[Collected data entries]
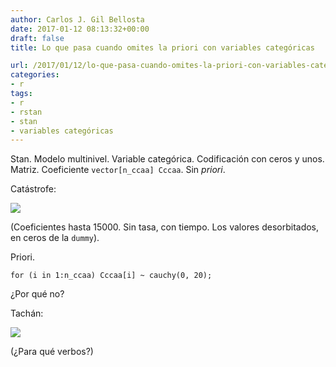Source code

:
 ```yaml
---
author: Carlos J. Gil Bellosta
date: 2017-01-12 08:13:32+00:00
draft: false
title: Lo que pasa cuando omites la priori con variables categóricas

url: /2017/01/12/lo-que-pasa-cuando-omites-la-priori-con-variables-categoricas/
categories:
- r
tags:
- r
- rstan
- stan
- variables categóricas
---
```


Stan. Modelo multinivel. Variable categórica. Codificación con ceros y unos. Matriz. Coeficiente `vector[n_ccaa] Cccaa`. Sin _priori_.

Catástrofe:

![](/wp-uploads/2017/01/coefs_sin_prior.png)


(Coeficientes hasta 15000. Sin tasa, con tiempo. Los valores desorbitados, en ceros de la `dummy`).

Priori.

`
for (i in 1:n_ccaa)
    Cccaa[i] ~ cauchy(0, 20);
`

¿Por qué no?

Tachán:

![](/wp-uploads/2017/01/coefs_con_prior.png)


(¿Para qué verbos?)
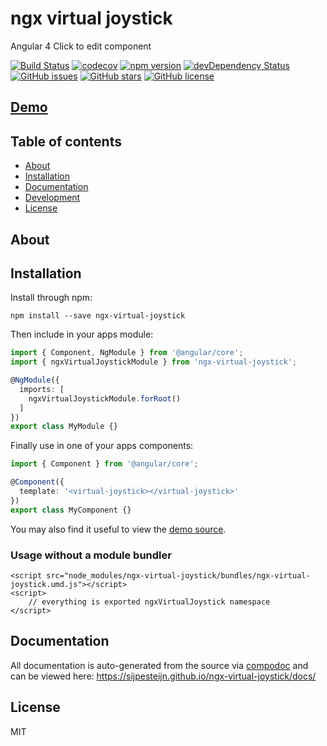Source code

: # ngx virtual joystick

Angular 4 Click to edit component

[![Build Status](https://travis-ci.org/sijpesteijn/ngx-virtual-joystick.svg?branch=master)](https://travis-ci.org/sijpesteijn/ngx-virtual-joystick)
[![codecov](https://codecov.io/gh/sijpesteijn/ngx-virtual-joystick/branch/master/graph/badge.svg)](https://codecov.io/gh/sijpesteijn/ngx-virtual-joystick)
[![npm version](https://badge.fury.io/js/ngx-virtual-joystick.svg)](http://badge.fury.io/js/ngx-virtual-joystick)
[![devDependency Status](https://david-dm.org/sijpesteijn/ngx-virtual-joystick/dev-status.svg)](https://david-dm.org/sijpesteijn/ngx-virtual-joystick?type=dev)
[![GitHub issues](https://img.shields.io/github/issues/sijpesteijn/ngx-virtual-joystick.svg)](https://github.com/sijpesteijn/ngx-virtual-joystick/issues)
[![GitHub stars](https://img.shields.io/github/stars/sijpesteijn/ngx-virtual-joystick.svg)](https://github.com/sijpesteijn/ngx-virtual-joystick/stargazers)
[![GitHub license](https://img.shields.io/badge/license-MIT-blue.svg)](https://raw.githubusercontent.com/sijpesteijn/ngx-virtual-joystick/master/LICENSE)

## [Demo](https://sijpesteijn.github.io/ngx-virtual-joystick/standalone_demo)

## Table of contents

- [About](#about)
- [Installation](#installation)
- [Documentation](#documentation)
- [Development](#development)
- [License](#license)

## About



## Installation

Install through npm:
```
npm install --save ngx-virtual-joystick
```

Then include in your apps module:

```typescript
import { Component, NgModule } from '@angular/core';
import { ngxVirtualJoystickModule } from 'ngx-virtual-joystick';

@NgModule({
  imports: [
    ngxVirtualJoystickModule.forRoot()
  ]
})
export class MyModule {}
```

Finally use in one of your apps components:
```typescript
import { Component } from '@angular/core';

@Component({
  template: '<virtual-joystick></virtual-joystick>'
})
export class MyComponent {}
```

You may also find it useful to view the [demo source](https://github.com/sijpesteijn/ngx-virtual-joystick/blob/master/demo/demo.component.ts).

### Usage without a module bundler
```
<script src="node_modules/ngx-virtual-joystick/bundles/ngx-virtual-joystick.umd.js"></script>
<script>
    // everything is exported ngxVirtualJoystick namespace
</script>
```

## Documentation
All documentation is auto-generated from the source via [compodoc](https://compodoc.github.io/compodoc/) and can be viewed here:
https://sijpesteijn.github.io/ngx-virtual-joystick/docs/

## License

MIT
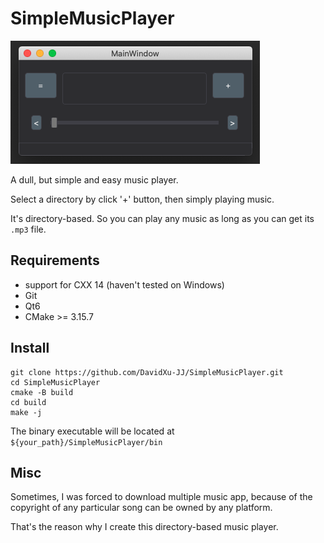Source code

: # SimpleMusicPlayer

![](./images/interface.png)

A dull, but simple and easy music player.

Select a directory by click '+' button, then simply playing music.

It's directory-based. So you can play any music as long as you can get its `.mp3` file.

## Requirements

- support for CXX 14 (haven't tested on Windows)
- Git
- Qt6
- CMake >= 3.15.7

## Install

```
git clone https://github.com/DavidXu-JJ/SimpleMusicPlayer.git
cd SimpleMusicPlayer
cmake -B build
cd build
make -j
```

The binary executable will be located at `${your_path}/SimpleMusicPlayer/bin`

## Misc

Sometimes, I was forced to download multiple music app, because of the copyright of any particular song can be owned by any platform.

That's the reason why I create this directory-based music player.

### ASSIGNMENT
Please return the records above exactly as written, dropping every picture.

### WRITTEN ANSWER
Source code

:
 ```yaml
---
author: Carlos J. Gil Bellosta
date: 2017-01-12 08:13:32+00:00
draft: false
title: Lo que pasa cuando omites la priori con variables categóricas

url: /2017/01/12/lo-que-pasa-cuando-omites-la-priori-con-variables-categoricas/
categories:
- r
tags:
- r
- rstan
- stan
- variables categóricas
---
```


Stan. Modelo multinivel. Variable categórica. Codificación con ceros y unos. Matriz. Coeficiente `vector[n_ccaa] Cccaa`. Sin _priori_.

Catástrofe:

![](/wp-uploads/2017/01/coefs_sin_prior.png)


(Coeficientes hasta 15000. Sin tasa, con tiempo. Los valores desorbitados, en ceros de la `dummy`).

Priori.

`
for (i in 1:n_ccaa)
    Cccaa[i] ~ cauchy(0, 20);
`

¿Por qué no?

Tachán:

![](/wp-uploads/2017/01/coefs_con_prior.png)


(¿Para qué verbos?)
Source code

: # ngx virtual joystick

Angular 4 Click to edit component

[![Build Status](https://travis-ci.org/sijpesteijn/ngx-virtual-joystick.svg?branch=master)](https://travis-ci.org/sijpesteijn/ngx-virtual-joystick)
[![codecov](https://codecov.io/gh/sijpesteijn/ngx-virtual-joystick/branch/master/graph/badge.svg)](https://codecov.io/gh/sijpesteijn/ngx-virtual-joystick)
[![npm version](https://badge.fury.io/js/ngx-virtual-joystick.svg)](http://badge.fury.io/js/ngx-virtual-joystick)
[![devDependency Status](https://david-dm.org/sijpesteijn/ngx-virtual-joystick/dev-status.svg)](https://david-dm.org/sijpesteijn/ngx-virtual-joystick?type=dev)
[![GitHub issues](https://img.shields.io/github/issues/sijpesteijn/ngx-virtual-joystick.svg)](https://github.com/sijpesteijn/ngx-virtual-joystick/issues)
[![GitHub stars](https://img.shields.io/github/stars/sijpesteijn/ngx-virtual-joystick.svg)](https://github.com/sijpesteijn/ngx-virtual-joystick/stargazers)
[![GitHub license](https://img.shields.io/badge/license-MIT-blue.svg)](https://raw.githubusercontent.com/sijpesteijn/ngx-virtual-joystick/master/LICENSE)

## [Demo](https://sijpesteijn.github.io/ngx-virtual-joystick/standalone_demo)

## Table of contents

- [About](#about)
- [Installation](#installation)
- [Documentation](#documentation)
- [Development](#development)
- [License](#license)

## About



## Installation

Install through npm:
```
npm install --save ngx-virtual-joystick
```

Then include in your apps module:

```typescript
import { Component, NgModule } from '@angular/core';
import { ngxVirtualJoystickModule } from 'ngx-virtual-joystick';

@NgModule({
  imports: [
    ngxVirtualJoystickModule.forRoot()
  ]
})
export class MyModule {}
```

Finally use in one of your apps components:
```typescript
import { Component } from '@angular/core';

@Component({
  template: '<virtual-joystick></virtual-joystick>'
})
export class MyComponent {}
```

You may also find it useful to view the [demo source](https://github.com/sijpesteijn/ngx-virtual-joystick/blob/master/demo/demo.component.ts).

### Usage without a module bundler
```
<script src="node_modules/ngx-virtual-joystick/bundles/ngx-virtual-joystick.umd.js"></script>
<script>
    // everything is exported ngxVirtualJoystick namespace
</script>
```

## Documentation
All documentation is auto-generated from the source via [compodoc](https://compodoc.github.io/compodoc/) and can be viewed here:
https://sijpesteijn.github.io/ngx-virtual-joystick/docs/

## License

MIT
Source code

: # SimpleMusicPlayer

![](./images/interface.png)

A dull, but simple and easy music player.

Select a directory by click '+' button, then simply playing music.

It's directory-based. So you can play any music as long as you can get its `.mp3` file.

## Requirements

- support for CXX 14 (haven't tested on Windows)
- Git
- Qt6
- CMake >= 3.15.7

## Install

```
git clone https://github.com/DavidXu-JJ/SimpleMusicPlayer.git
cd SimpleMusicPlayer
cmake -B build
cd build
make -j
```

The binary executable will be located at `${your_path}/SimpleMusicPlayer/bin`

## Misc

Sometimes, I was forced to download multiple music app, because of the copyright of any particular song can be owned by any platform.

That's the reason why I create this directory-based music player.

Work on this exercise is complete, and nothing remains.